Segment Start: DATA FOR THE TASK

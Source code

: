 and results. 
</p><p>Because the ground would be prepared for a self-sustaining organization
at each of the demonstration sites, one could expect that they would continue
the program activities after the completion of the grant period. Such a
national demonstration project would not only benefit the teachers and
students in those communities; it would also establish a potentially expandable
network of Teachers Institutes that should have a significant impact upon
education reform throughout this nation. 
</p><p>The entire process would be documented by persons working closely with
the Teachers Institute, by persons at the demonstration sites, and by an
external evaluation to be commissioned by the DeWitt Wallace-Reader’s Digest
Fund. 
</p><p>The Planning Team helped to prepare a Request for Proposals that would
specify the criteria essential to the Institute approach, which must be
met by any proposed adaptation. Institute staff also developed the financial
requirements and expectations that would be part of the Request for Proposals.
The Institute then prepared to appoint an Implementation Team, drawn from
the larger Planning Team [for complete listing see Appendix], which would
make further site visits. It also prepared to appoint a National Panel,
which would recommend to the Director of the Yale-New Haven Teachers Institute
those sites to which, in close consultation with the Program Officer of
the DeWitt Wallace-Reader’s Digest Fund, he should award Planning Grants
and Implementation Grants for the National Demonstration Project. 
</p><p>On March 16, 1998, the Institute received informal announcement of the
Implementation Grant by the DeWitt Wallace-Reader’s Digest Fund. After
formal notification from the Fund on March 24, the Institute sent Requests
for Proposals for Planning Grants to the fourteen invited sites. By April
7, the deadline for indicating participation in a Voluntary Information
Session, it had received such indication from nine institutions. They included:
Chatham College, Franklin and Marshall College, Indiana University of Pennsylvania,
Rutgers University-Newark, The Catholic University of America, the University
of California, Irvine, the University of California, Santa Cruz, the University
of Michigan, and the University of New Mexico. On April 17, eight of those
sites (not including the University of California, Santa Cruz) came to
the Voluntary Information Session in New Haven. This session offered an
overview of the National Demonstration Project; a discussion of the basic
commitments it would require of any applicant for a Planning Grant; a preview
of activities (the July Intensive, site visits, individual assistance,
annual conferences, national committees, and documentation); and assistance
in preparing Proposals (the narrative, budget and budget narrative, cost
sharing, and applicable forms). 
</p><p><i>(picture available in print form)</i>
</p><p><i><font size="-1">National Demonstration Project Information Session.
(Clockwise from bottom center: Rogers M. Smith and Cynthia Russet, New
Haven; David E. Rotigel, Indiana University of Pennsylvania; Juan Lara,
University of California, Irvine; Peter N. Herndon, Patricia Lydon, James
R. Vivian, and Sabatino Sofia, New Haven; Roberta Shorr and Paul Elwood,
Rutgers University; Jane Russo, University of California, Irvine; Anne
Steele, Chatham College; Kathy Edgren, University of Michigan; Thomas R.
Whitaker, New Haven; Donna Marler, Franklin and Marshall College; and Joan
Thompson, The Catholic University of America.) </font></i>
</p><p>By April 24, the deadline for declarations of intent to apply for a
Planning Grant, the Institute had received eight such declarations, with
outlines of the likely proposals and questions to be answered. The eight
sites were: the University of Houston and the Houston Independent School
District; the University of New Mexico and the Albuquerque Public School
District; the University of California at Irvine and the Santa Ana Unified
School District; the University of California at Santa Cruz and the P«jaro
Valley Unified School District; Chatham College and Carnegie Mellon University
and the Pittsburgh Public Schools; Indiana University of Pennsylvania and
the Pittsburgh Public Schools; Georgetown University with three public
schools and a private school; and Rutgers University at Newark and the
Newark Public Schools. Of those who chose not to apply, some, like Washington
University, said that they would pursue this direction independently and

Segment End: DATA FOR THE TASK

TASK INSTRUCTIONS:
The answer must be the line containing "Valley Unified School" and every line after it to the end of the records, repeated exactly.

COMPLETED EXERCISE:
Valley Unified School District; Chatham College and Carnegie Mellon University
and the Pittsburgh Public Schools; Indiana University of Pennsylvania and
the Pittsburgh Public Schools; Georgetown University with three public
schools and a private school; and Rutgers University at Newark and the
Newark Public Schools. Of those who chose not to apply, some, like Washington
University, said that they would pursue this direction independently and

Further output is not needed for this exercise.